American baseball player (born 1983)

Brent Peter Dlugach (born March 3, 1983) is an American former professional baseball shortstop. He played in Major League Baseball (MLB) for the Detroit Tigers in 2009.

==Career==
===Amateur===
Dlugach played college baseball at the University of Memphis where he was named a second-team Conference USA selection as a junior. In 2003, he played collegiate summer baseball with the Hyannis Mets of the Cape Cod Baseball League.

===Detroit Tigers===
Dlugach was selected by the Tigers in the 6th round of the 2004 Major League Baseball draft. He played in Single-A from 2004–06 and was promoted to Triple-A Toledo Mud Hens late in 2006 and played in all of Toledo's playoff games. Dlugach missed most of the 2007 and 2008 minor league seasons after injuring his shoulder. In 2009, Dlugach spent the majority of the season at Toledo and was named to the International League All-Star team.

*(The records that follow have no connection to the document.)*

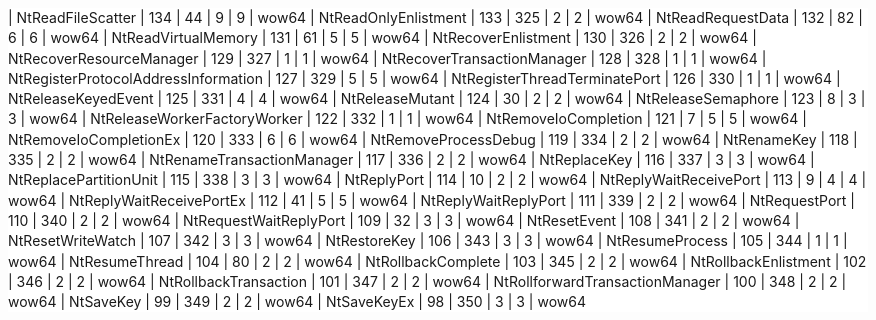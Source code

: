 | NtReadFileScatter | 134 | 44 | 9 | 9 | wow64
| NtReadOnlyEnlistment | 133 | 325 | 2 | 2 | wow64
| NtReadRequestData | 132 | 82 | 6 | 6 | wow64
| NtReadVirtualMemory | 131 | 61 | 5 | 5 | wow64
| NtRecoverEnlistment | 130 | 326 | 2 | 2 | wow64
| NtRecoverResourceManager | 129 | 327 | 1 | 1 | wow64
| NtRecoverTransactionManager | 128 | 328 | 1 | 1 | wow64
| NtRegisterProtocolAddressInformation | 127 | 329 | 5 | 5 | wow64
| NtRegisterThreadTerminatePort | 126 | 330 | 1 | 1 | wow64
| NtReleaseKeyedEvent | 125 | 331 | 4 | 4 | wow64
| NtReleaseMutant | 124 | 30 | 2 | 2 | wow64
| NtReleaseSemaphore | 123 | 8 | 3 | 3 | wow64
| NtReleaseWorkerFactoryWorker | 122 | 332 | 1 | 1 | wow64
| NtRemoveIoCompletion | 121 | 7 | 5 | 5 | wow64
| NtRemoveIoCompletionEx | 120 | 333 | 6 | 6 | wow64
| NtRemoveProcessDebug | 119 | 334 | 2 | 2 | wow64
| NtRenameKey | 118 | 335 | 2 | 2 | wow64
| NtRenameTransactionManager | 117 | 336 | 2 | 2 | wow64
| NtReplaceKey | 116 | 337 | 3 | 3 | wow64
| NtReplacePartitionUnit | 115 | 338 | 3 | 3 | wow64
| NtReplyPort | 114 | 10 | 2 | 2 | wow64
| NtReplyWaitReceivePort | 113 | 9 | 4 | 4 | wow64
| NtReplyWaitReceivePortEx | 112 | 41 | 5 | 5 | wow64
| NtReplyWaitReplyPort | 111 | 339 | 2 | 2 | wow64
| NtRequestPort | 110 | 340 | 2 | 2 | wow64
| NtRequestWaitReplyPort | 109 | 32 | 3 | 3 | wow64
| NtResetEvent | 108 | 341 | 2 | 2 | wow64
| NtResetWriteWatch | 107 | 342 | 3 | 3 | wow64
| NtRestoreKey | 106 | 343 | 3 | 3 | wow64
| NtResumeProcess | 105 | 344 | 1 | 1 | wow64
| NtResumeThread | 104 | 80 | 2 | 2 | wow64
| NtRollbackComplete | 103 | 345 | 2 | 2 | wow64
| NtRollbackEnlistment | 102 | 346 | 2 | 2 | wow64
| NtRollbackTransaction | 101 | 347 | 2 | 2 | wow64
| NtRollforwardTransactionManager | 100 | 348 | 2 | 2 | wow64
| NtSaveKey | 99 | 349 | 2 | 2 | wow64
| NtSaveKeyEx | 98 | 350 | 3 | 3 | wow64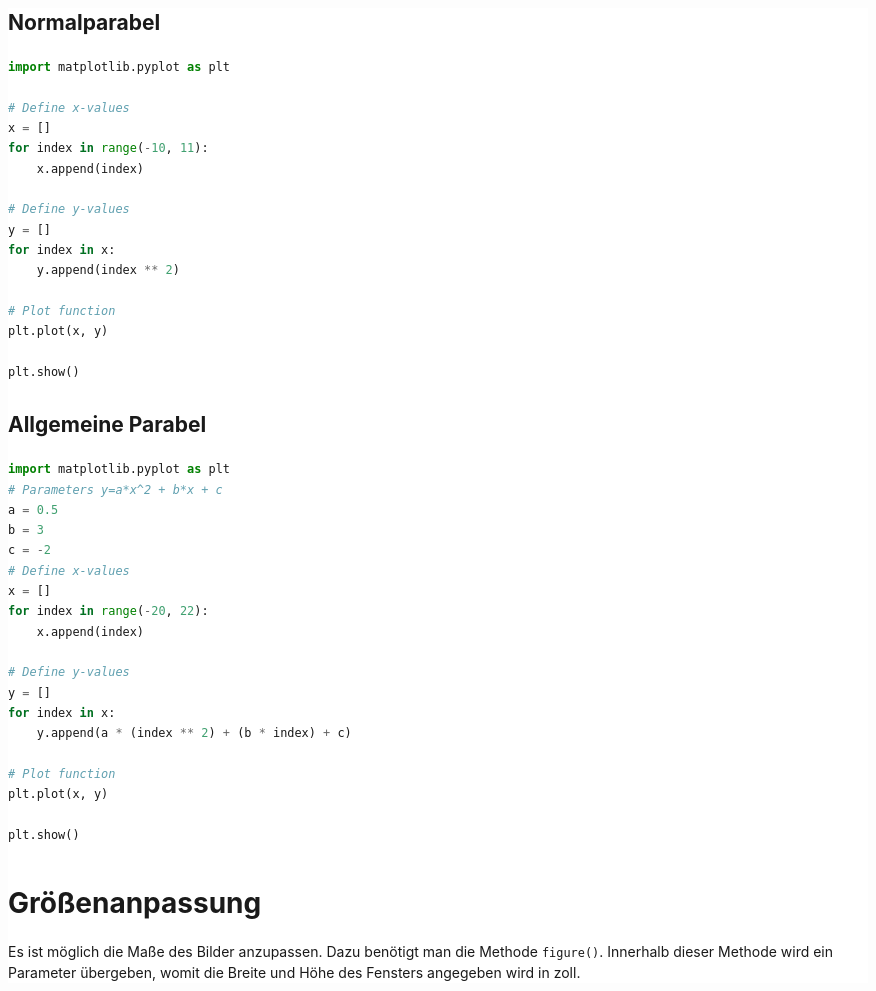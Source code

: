 ## Normalparabel

```python
import matplotlib.pyplot as plt  
  
# Define x-values  
x = []  
for index in range(-10, 11):  
    x.append(index)  
  
# Define y-values  
y = []  
for index in x:  
    y.append(index ** 2)  
  
# Plot function  
plt.plot(x, y)  
  
plt.show()
```

## Allgemeine Parabel

```python
import matplotlib.pyplot as plt  
# Parameters y=a*x^2 + b*x + c  
a = 0.5  
b = 3  
c = -2  
# Define x-values  
x = []  
for index in range(-20, 22):  
    x.append(index)  
  
# Define y-values  
y = []  
for index in x:  
    y.append(a * (index ** 2) + (b * index) + c)  
  
# Plot function  
plt.plot(x, y)  
  
plt.show()
```

# Größenanpassung 

Es ist möglich die Maße des Bilder anzupassen.
Dazu benötigt man die Methode `figure()`. Innerhalb dieser Methode wird ein Parameter übergeben, womit die Breite und Höhe des Fensters angegeben wird in zoll.
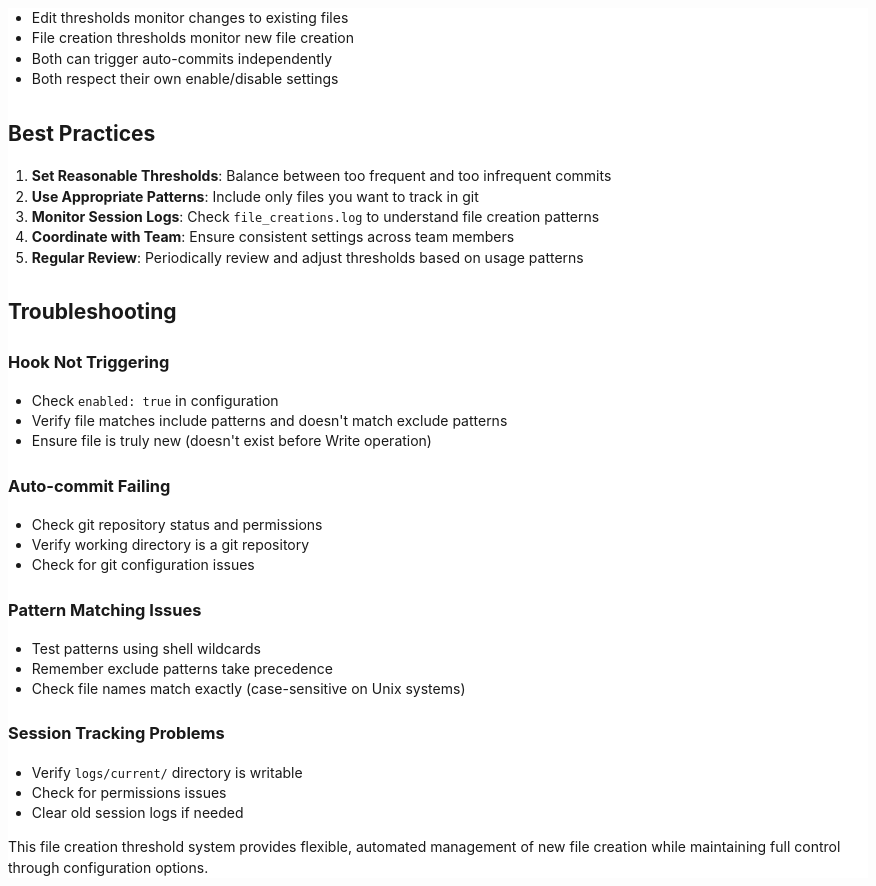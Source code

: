 - Edit thresholds monitor changes to existing files
- File creation thresholds monitor new file creation
- Both can trigger auto-commits independently
- Both respect their own enable/disable settings

## Best Practices

1. **Set Reasonable Thresholds**: Balance between too frequent and too infrequent commits
1. **Use Appropriate Patterns**: Include only files you want to track in git
1. **Monitor Session Logs**: Check `file_creations.log` to understand file creation patterns
1. **Coordinate with Team**: Ensure consistent settings across team members
1. **Regular Review**: Periodically review and adjust thresholds based on usage patterns

## Troubleshooting

### Hook Not Triggering

- Check `enabled: true` in configuration
- Verify file matches include patterns and doesn't match exclude patterns
- Ensure file is truly new (doesn't exist before Write operation)

### Auto-commit Failing

- Check git repository status and permissions
- Verify working directory is a git repository
- Check for git configuration issues

### Pattern Matching Issues

- Test patterns using shell wildcards
- Remember exclude patterns take precedence
- Check file names match exactly (case-sensitive on Unix systems)

### Session Tracking Problems

- Verify `logs/current/` directory is writable
- Check for permissions issues
- Clear old session logs if needed

This file creation threshold system provides flexible, automated management of new file creation while maintaining full control through configuration options.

Dlugach was called up to the Tigers on September 1, 2009, when the MLB rosters expanded.

===Boston Red Sox===
On November 4, 2010, Dlugach was traded from the Tigers to the Boston Red Sox for a player to be named later or cash. On December 21, 2010, he was designated for assignment by the Boston Red Sox to make room for Bobby Jenks.

===Detroit Tigers (second stint)===
On February 2, 2012, Dlugach signed a minor league contract with the Tigers and was assigned to Double-A Erie. He was promoted to Triple-A Toledo on April 3. He was let go following the 2012 campaign and has yet to sign with another club.